Cyclogenesis Project

Photo: NASA/Earth Observatory Cyclones over WA and Coral Sea
4 December 2023

Background  

Tropical cyclones are powerful storms that form over warm tropical waters. They can last for weeks and take unpredictable paths. These storms are very dangerous because they bring extremely strong winds, heavy rain leading to floods, and destructive storm surges. Between 1970 and 2019, the annual global cost of damage from cyclones was around US $28.5 billion, causing approximately 15,700 deaths each year. 

Currently, efforts to reduce cyclone vulnerability focus on making buildings and planning more resilient, preparing for individual cyclones, and educating the public. However, these measures are insufficient, as cyclone-induced losses have doubled every 15 years over the last 30 years. The growth of coastal populations and cities is also exposing more people to cyclones. This has seen a rise in recent billion-dollar disasters like Debbie (2017), Gabrielle (2022), Fiona (2022), and Ian (2022).  
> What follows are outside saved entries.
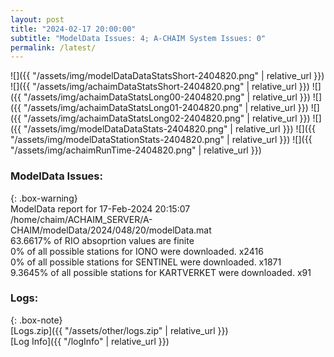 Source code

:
 ```yaml
---
layout: post
title: "2024-02-17 20:00:00"
subtitle: "ModelData Issues: 4; A-CHAIM System Issues: 0"
permalink: /latest/
---
```


![]({{ "/assets/img/modelDataDataStatsShort-2404820.png" | relative_url }})
![]({{ "/assets/img/achaimDataStatsShort-2404820.png" | relative_url }})
![]({{ "/assets/img/achaimDataStatsLong00-2404820.png" | relative_url }})
![]({{ "/assets/img/achaimDataStatsLong01-2404820.png" | relative_url }})
![]({{ "/assets/img/achaimDataStatsLong02-2404820.png" | relative_url }})
![]({{ "/assets/img/modelDataDataStats-2404820.png" | relative_url }})
![]({{ "/assets/img/modelDataStationStats-2404820.png" | relative_url }})
![]({{ "/assets/img/achaimRunTime-2404820.png" | relative_url }})


### ModelData Issues:  
  
{: .box-warning}  
 ModelData report for 17-Feb-2024 20:15:07   
 /home/chaim/ACHAIM_SERVER/A-CHAIM/modelData/2024/048/20/modelData.mat   
 63.6617% of RIO absoprtion values are finite   
 0% of all possible stations for IONO were downloaded. x2416   
 0% of all possible stations for SENTINEL were downloaded. x1871   
 9.3645% of all possible stations for KARTVERKET were downloaded. x91   
  


### Logs:  
  
{: .box-note}  
[Logs.zip]({{ "/assets/other/logs.zip" | relative_url }})  
[Log Info]({{ "/logInfo" | relative_url }})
The current mitigation approaches, focusing on reducing exposure and vulnerability, are not keeping up with climate change, with the risk of cyclones expected to increase in the future. In Australia, projected intensifying cyclones threaten communities along the east coast from Queensland to northern New South Wales, bringing higher risks of damaging winds and heavy rainfall. We urgently need new and transformative solutions to prevent deaths and destruction from cyclones by directly dealing with the cyclone threat itself. Cutting-edge research on intervening in cyclones from their early stages is essential. Among different methods like cloud seeding and ocean cooling, injecting aerosols into the atmosphere seems to be the most promising. Aerosols can change the way cyclone clouds form and behave, potentially reducing their impact. 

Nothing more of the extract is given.